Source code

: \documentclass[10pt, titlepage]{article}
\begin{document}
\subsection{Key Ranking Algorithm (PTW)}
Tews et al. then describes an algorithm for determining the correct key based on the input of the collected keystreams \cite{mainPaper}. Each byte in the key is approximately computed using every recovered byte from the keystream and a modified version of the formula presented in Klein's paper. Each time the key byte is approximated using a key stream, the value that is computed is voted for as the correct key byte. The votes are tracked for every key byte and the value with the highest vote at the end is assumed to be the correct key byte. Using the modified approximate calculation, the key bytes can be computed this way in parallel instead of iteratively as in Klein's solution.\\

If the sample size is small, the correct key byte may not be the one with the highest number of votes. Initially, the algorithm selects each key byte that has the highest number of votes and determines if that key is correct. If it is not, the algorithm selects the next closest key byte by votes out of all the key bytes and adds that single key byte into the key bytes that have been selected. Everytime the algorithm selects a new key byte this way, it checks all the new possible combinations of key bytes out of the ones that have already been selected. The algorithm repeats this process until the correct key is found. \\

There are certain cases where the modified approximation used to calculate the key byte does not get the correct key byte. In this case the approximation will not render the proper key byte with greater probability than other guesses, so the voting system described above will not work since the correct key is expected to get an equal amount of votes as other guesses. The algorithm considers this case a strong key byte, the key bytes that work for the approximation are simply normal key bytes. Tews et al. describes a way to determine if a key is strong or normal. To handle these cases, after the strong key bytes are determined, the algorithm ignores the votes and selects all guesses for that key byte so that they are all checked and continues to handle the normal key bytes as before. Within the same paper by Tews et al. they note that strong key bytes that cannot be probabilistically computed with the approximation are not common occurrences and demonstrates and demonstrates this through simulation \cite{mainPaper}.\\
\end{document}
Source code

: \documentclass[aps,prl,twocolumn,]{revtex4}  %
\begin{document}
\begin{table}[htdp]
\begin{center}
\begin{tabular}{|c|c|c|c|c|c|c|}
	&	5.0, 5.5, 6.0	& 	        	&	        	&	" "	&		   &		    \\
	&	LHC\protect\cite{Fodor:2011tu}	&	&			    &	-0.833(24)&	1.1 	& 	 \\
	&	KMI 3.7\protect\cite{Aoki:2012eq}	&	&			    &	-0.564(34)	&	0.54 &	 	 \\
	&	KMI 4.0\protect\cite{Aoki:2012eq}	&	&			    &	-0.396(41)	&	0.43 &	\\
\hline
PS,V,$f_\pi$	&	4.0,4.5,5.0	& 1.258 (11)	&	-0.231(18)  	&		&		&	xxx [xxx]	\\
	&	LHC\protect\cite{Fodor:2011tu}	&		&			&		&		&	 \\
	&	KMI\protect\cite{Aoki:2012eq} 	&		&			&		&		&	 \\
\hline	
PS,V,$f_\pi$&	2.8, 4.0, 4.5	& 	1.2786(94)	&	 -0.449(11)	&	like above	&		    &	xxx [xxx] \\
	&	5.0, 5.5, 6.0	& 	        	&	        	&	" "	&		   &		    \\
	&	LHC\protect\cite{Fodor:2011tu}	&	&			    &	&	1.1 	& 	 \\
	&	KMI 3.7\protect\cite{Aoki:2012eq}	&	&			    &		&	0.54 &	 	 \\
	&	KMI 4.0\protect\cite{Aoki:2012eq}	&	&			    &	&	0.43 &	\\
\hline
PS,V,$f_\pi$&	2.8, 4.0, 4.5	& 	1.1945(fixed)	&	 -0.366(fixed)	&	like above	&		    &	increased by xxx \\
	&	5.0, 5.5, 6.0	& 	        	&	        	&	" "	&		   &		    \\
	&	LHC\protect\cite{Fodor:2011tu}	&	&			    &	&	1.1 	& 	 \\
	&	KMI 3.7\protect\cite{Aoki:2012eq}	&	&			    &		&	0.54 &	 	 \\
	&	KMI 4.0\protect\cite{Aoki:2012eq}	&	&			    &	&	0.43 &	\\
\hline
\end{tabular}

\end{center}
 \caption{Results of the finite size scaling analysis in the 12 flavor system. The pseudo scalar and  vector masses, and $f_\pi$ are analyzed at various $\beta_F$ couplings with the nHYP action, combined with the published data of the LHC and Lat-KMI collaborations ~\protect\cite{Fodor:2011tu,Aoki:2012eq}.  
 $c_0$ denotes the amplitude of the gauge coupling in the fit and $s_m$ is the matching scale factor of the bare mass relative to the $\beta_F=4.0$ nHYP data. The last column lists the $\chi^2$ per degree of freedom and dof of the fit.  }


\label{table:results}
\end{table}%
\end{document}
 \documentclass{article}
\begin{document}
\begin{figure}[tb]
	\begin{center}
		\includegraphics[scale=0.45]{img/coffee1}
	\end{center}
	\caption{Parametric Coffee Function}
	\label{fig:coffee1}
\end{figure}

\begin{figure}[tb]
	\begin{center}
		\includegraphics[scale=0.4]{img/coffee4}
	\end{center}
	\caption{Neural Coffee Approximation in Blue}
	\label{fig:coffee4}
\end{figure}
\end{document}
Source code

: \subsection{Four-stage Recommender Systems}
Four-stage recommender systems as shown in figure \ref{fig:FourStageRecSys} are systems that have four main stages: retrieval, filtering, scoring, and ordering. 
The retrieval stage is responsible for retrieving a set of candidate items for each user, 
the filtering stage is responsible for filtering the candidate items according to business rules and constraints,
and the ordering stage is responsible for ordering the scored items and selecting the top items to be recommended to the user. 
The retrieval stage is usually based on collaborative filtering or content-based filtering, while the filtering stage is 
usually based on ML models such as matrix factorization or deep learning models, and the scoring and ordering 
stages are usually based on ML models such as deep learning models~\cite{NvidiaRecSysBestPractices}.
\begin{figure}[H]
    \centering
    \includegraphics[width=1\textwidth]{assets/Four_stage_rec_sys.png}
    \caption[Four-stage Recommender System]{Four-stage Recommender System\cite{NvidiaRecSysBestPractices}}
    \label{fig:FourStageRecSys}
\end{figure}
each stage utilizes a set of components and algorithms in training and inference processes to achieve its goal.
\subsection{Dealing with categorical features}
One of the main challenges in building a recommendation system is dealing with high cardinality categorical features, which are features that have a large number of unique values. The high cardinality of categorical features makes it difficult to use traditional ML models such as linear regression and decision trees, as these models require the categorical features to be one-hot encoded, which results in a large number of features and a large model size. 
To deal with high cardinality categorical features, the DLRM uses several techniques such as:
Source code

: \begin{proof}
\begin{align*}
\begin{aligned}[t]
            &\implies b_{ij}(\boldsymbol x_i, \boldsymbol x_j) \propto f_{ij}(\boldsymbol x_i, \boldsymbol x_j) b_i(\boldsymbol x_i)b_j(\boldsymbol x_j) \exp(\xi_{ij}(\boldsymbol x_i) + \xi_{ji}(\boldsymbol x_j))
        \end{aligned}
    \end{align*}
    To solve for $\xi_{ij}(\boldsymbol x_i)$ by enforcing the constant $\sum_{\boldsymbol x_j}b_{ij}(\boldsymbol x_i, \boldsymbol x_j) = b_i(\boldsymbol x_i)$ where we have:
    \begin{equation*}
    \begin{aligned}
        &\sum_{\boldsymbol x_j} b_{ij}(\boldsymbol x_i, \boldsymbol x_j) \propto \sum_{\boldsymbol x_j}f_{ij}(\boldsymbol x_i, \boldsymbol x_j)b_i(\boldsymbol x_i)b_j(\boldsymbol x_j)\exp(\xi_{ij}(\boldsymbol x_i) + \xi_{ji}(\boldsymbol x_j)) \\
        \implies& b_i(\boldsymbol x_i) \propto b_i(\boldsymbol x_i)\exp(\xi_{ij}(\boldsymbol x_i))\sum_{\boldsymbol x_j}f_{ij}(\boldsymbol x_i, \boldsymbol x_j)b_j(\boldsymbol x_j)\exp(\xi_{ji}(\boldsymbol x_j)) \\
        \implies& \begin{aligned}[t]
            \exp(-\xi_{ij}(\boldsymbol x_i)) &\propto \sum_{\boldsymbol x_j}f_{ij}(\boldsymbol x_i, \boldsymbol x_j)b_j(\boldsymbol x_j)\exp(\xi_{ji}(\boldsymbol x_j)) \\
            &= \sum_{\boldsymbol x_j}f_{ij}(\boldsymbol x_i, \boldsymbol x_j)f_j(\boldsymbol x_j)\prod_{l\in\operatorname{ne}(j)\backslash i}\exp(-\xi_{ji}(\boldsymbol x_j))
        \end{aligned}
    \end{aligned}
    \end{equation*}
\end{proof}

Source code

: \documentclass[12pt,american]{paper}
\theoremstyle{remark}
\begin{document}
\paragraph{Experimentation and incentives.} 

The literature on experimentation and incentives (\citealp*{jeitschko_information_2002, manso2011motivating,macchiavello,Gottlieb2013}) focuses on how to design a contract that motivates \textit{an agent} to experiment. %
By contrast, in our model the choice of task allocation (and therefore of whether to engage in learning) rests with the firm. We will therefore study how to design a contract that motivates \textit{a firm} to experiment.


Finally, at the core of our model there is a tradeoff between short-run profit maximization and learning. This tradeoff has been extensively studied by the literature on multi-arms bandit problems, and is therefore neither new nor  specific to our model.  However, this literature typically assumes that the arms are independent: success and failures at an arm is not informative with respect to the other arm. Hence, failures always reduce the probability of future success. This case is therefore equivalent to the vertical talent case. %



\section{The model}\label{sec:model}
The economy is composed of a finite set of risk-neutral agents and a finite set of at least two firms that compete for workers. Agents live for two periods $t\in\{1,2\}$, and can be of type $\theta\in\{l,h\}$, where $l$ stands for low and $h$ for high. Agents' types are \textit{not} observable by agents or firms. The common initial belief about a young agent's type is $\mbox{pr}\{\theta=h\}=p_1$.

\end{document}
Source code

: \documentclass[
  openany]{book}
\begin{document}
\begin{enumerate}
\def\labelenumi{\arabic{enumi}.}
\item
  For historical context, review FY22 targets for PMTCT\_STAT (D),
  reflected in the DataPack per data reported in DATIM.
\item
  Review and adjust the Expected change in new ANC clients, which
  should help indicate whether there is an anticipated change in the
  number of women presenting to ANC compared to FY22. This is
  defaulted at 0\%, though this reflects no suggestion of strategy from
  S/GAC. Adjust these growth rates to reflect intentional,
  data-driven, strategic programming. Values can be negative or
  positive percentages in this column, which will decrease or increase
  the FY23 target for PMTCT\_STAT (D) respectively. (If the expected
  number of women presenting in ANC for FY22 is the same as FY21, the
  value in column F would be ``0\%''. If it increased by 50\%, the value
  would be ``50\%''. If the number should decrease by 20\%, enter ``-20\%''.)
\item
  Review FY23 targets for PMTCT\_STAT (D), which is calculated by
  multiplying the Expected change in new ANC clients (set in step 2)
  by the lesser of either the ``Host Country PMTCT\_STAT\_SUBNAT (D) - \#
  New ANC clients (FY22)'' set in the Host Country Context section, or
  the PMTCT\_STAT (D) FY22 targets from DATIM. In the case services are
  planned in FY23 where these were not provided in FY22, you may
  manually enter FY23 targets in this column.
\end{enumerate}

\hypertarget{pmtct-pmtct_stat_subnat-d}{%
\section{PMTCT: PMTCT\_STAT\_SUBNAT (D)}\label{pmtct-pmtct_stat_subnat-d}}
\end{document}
++++++++++++++++++++
◆ **Task description**:
Reproduce every line in the records above that contains the word "caption".

◆ **Response box**:
 \caption{Results of the finite size scaling analysis in the 12 flavor system. The pseudo scalar and  vector masses, and $f_\pi$ are analyzed at various $\beta_F$ couplings with the nHYP action, combined with the published data of the LHC and Lat-KMI collaborations ~\protect\cite{Fodor:2011tu,Aoki:2012eq}.  
	\caption{Parametric Coffee Function}
	\caption{Neural Coffee Approximation in Blue}
    \caption[Four-stage Recommender System]{Four-stage Recommender System\cite{NvidiaRecSysBestPractices}}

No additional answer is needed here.